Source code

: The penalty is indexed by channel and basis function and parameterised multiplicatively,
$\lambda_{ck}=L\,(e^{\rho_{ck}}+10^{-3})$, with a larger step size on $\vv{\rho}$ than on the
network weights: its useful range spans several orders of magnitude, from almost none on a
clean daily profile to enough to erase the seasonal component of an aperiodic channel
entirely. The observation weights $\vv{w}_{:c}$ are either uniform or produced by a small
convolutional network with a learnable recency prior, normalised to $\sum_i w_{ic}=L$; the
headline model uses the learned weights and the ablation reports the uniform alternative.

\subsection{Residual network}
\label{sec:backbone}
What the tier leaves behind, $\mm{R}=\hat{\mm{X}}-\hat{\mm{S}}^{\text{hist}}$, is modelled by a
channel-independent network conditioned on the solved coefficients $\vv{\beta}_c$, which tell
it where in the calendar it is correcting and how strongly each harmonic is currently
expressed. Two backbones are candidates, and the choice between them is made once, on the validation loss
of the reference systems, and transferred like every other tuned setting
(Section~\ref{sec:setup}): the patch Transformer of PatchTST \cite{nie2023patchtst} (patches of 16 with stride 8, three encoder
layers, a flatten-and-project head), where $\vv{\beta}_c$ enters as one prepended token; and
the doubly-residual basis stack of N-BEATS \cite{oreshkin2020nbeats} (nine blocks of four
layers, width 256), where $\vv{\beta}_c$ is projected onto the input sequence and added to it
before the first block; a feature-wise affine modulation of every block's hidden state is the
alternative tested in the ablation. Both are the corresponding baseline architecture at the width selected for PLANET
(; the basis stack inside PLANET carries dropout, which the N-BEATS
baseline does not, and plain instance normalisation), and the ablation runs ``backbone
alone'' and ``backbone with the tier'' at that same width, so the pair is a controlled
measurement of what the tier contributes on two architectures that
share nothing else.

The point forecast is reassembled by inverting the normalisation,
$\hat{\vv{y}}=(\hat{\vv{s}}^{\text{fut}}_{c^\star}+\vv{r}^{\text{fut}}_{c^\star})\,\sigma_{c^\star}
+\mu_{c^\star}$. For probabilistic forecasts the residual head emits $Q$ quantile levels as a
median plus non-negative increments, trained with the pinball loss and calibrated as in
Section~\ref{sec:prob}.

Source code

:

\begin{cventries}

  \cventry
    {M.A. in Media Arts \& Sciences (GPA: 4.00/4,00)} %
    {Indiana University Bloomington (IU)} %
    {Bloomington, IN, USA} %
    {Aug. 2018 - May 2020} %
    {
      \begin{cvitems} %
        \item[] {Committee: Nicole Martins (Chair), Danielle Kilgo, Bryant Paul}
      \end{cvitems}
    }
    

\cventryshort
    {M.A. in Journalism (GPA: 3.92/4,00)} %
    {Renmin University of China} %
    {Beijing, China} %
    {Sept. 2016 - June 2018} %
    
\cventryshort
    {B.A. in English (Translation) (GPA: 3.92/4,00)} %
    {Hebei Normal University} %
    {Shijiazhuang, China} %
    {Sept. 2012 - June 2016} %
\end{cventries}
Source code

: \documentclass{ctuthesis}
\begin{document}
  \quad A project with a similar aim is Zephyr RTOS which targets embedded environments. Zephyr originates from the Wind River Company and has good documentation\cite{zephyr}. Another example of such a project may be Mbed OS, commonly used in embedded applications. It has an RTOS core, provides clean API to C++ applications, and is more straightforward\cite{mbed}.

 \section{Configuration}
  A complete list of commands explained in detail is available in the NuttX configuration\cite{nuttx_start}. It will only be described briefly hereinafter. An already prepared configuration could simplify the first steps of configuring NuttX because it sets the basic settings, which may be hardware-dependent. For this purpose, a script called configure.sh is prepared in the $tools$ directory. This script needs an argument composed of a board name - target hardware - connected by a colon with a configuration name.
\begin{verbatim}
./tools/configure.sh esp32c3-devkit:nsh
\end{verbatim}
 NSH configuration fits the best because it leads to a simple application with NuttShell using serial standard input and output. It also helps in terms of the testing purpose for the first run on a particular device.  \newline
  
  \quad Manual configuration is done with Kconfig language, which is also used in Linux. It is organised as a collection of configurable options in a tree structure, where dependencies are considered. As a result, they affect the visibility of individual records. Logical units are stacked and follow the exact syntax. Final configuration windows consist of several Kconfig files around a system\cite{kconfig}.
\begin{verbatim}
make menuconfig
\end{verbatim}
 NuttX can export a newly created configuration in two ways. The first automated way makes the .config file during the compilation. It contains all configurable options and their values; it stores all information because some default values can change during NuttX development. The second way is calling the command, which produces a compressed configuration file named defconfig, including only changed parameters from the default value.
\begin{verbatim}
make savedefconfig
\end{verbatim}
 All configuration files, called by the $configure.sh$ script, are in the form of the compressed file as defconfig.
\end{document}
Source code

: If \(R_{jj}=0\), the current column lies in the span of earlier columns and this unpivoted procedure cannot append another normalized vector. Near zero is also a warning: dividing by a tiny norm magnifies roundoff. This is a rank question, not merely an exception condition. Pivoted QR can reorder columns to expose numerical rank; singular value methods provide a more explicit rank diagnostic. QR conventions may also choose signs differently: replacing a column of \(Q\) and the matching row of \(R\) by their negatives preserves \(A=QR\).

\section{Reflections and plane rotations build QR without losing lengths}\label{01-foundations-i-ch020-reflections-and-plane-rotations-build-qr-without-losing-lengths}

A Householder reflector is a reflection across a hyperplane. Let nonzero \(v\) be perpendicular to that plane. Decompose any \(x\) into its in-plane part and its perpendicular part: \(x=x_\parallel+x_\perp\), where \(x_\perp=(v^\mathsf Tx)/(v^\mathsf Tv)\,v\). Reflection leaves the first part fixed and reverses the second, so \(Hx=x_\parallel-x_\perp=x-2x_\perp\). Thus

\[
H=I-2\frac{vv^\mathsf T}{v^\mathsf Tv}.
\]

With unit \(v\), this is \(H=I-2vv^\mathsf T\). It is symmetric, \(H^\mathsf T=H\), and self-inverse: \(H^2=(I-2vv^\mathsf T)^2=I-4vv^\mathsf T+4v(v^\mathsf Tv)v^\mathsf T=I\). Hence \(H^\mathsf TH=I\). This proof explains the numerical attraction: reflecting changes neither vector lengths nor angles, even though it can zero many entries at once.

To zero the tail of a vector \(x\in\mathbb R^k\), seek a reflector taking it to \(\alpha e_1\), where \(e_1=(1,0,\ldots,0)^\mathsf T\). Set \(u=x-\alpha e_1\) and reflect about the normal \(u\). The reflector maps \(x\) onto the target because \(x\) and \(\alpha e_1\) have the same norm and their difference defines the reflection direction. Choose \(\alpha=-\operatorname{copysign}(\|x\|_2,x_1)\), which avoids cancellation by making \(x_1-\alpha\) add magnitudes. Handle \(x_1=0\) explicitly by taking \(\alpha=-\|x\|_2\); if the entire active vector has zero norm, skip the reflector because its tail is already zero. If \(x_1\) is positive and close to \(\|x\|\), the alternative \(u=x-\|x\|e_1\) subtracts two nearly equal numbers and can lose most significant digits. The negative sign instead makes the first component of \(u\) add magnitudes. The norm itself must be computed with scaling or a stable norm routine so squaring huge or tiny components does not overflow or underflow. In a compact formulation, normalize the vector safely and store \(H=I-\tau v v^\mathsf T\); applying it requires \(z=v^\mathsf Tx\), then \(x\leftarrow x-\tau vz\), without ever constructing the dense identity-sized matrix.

------------------------------

= EXERCISE OBJECTIVE =
From the opening line of the data above through the line that contains "network weights: its", please print each line as it stands and only those lines.

= REPLY TO THE EXERCISE =
Source code

: The penalty is indexed by channel and basis function and parameterised multiplicatively,
$\lambda_{ck}=L\,(e^{\rho_{ck}}+10^{-3})$, with a larger step size on $\vv{\rho}$ than on the
network weights: its useful range spans several orders of magnitude, from almost none on a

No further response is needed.